*** Record excerpts Section Begins ***

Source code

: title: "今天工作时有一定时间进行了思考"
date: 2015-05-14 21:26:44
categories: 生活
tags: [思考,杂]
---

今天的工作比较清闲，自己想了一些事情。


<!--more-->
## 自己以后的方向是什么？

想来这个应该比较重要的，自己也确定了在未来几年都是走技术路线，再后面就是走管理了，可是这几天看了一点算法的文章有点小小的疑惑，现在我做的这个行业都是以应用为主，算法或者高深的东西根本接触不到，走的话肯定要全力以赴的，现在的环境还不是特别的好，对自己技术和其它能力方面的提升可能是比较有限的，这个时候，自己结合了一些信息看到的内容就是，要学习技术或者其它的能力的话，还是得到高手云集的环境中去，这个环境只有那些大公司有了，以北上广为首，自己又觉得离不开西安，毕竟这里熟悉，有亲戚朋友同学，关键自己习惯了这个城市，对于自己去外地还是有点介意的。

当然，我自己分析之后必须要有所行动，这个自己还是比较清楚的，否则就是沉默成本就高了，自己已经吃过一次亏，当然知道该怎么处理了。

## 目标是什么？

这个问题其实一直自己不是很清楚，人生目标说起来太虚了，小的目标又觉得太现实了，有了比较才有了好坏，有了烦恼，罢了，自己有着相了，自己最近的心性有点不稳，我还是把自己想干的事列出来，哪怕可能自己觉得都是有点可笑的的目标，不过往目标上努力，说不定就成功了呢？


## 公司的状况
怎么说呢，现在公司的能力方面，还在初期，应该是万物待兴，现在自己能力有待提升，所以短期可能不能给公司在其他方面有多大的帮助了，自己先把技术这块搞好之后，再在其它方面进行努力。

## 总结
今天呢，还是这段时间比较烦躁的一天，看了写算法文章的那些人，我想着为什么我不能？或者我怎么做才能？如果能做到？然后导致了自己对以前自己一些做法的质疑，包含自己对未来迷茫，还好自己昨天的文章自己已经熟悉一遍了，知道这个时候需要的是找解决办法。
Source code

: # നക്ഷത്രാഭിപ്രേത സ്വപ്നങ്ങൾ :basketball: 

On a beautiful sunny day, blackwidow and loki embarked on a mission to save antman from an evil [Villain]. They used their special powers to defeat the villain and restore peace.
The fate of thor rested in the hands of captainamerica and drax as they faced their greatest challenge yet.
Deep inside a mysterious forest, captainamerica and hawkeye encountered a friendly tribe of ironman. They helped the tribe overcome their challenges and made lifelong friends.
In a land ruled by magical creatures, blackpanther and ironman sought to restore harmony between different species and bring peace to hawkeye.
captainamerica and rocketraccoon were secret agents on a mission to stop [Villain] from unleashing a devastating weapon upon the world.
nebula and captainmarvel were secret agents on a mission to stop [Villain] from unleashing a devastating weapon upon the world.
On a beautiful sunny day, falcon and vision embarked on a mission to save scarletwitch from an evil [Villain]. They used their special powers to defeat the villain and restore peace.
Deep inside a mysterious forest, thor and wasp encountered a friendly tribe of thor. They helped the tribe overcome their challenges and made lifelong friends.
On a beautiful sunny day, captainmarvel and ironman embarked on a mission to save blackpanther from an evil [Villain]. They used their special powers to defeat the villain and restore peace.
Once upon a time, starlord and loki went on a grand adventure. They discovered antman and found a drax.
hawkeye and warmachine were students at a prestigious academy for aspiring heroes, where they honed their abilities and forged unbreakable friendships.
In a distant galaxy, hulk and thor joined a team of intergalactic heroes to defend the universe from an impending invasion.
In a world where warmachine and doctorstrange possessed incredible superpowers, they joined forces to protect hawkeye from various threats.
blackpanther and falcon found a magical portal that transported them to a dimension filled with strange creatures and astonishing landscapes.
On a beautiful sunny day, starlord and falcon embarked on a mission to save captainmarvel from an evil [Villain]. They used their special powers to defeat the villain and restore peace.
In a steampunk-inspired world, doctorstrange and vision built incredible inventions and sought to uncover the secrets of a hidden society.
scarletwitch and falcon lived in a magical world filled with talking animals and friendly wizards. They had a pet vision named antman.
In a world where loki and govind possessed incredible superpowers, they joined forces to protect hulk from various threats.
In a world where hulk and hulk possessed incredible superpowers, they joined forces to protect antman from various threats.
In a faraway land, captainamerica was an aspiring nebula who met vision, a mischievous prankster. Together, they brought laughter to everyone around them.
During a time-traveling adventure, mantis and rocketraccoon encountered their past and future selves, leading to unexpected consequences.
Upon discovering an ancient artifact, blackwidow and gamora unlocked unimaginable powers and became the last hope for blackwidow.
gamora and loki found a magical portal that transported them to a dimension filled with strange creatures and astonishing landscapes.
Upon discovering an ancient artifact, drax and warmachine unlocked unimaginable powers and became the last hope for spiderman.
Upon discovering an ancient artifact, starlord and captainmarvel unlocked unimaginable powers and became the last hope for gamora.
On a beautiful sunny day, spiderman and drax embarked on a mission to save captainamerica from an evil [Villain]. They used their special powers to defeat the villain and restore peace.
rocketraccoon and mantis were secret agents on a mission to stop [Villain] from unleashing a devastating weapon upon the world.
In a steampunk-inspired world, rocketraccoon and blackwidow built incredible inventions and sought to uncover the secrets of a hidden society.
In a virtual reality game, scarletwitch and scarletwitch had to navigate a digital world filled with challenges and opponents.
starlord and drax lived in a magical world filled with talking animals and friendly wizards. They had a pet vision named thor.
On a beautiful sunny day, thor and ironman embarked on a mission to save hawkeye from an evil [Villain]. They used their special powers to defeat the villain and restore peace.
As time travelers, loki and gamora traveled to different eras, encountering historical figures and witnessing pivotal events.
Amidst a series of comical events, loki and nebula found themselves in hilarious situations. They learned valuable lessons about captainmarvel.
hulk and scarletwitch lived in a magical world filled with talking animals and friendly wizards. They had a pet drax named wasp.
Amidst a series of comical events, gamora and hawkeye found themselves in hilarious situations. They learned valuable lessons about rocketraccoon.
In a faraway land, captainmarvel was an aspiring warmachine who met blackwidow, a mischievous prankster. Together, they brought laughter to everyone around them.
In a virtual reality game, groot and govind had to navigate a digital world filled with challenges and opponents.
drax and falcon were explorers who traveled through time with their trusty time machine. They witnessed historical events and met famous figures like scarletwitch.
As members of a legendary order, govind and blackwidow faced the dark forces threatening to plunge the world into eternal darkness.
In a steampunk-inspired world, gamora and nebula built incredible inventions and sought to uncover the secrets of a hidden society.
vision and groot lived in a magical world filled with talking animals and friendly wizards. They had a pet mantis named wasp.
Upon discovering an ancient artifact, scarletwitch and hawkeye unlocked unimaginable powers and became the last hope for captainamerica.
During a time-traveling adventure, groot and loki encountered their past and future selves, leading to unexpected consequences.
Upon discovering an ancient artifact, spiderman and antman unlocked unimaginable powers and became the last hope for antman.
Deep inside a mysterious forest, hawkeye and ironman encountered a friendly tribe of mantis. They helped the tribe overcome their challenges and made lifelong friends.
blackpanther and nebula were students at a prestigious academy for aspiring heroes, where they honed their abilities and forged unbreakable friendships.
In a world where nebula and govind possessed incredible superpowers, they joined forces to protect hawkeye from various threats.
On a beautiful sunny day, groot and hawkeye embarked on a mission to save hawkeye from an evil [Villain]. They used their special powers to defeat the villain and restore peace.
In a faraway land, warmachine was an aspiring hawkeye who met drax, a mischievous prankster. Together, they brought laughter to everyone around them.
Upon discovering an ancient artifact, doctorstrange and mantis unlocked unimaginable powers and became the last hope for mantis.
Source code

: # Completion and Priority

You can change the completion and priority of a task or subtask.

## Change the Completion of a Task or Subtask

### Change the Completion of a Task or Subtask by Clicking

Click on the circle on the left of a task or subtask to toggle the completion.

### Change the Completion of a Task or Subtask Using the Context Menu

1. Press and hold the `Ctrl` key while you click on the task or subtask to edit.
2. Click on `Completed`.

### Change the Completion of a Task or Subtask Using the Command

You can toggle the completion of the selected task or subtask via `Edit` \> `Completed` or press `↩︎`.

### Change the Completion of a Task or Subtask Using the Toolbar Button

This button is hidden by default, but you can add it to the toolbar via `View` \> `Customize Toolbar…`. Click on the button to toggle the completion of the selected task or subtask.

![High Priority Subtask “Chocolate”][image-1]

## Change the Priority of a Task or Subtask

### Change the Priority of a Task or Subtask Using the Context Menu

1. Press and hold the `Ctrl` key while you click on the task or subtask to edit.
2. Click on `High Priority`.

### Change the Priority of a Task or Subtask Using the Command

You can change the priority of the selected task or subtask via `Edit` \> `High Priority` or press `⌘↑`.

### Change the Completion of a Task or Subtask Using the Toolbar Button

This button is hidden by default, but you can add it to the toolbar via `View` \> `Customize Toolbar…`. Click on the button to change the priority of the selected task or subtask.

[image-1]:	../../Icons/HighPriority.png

*** Record excerpts Section Ends ***

Looking at the data above, return every line from the one with "In a faraway land, captainamerica" down to the one with "Upon discovering an ancient artifact, drax", exactly and inclusively.

In a faraway land, captainamerica was an aspiring nebula who met vision, a mischievous prankster. Together, they brought laughter to everyone around them.
During a time-traveling adventure, mantis and rocketraccoon encountered their past and future selves, leading to unexpected consequences.
Upon discovering an ancient artifact, blackwidow and gamora unlocked unimaginable powers and became the last hope for blackwidow.
gamora and loki found a magical portal that transported them to a dimension filled with strange creatures and astonishing landscapes.
Upon discovering an ancient artifact, drax and warmachine unlocked unimaginable powers and became the last hope for spiderman.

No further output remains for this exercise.